Mapping in Python with geopandas

In [1]:
%matplotlib inline

import matplotlib.pyplot as plt
import geopandas as gpd
import pysal as ps
from pysal.contrib.viz import mapping as maps

In this lab, we will learn how to load, manipulate and visualize spatial data. In some senses, spatial data have become so pervasive that nowadays, they are usually included simply as "one more column" in a table. However, spatial is special and there are few aspects in which geographic data differ from standard numerical tables. In this session, we will extend the skills developed in the previous one about non-spatial data, and combine them. In the process, we will discover that, although with some particularities, dealing with spatial data in Python largely resembles dealing with non-spatial data. For example, in this lab you will learn to make slick maps like this one with just a few commands:

Or interactive ones like this one where the smallest areas of Liverpool are highlighted in red:

In [2]:
# Please note this will not display on your machine as it depends on an external file
# A rendered version can be found on the HTML or PDF versions of this notebook
from IPython.display import IFrame
IFrame("figs/lab03_liverpool_smallest.html", width=560, height=315)
Out[2]:

To learn these concepts, we will be playing again with the geography of Liverpool. In particular we will use Census geographies (Available as part of the Census Data pack used before, see link) and Ordnance Survey geospatial data, available to download also from the CDRC data store (link). To make the rest of the notebook easier to follow, let us set the paths to the main two folders here. We will call the path to the Liverpool Census pack lcp_dir, and that to the OS geodata los_dir:

In [3]:
lcp_dir = '../../../../data/Liverpool/'
los_dir = '../../../../data/E08000012_OS/'

Loading up spatial data

The easiest way to get from a file to a quick visualization of the data is by loading it as a GeoDataFrame and calling the plot command.
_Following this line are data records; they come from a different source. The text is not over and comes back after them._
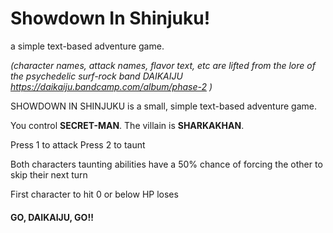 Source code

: # Showdown In Shinjuku!
a simple text-based adventure game.

*(character names, attack names, flavor text, etc 
are lifted from the lore of the psychedelic surf-rock band DAIKAIJU
https://daikaiju.bandcamp.com/album/phase-2 )*

SHOWDOWN IN SHINJUKU is a small, simple text-based adventure game.

You control **SECRET-MAN**.
The villain is **SHARKAKHAN**.

Press 1 to attack
Press 2 to taunt

Both characters taunting abilities have a 50% chance of forcing the other to skip their next turn

First character to hit 0 or below HP loses

#### GO, DAIKAIJU, GO!!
The main library employed for all of this is geopandas which is a geospatial extension of the pandas library, already introduced before. geopandas supports exactly the same functionality that pandas does (in fact since it is built on top of it, so most of the underlying machinery is pure pandas), plus a wide range of spatial counterparts that make manipulation and general "munging" of spatial data as easy as non-spatial tables.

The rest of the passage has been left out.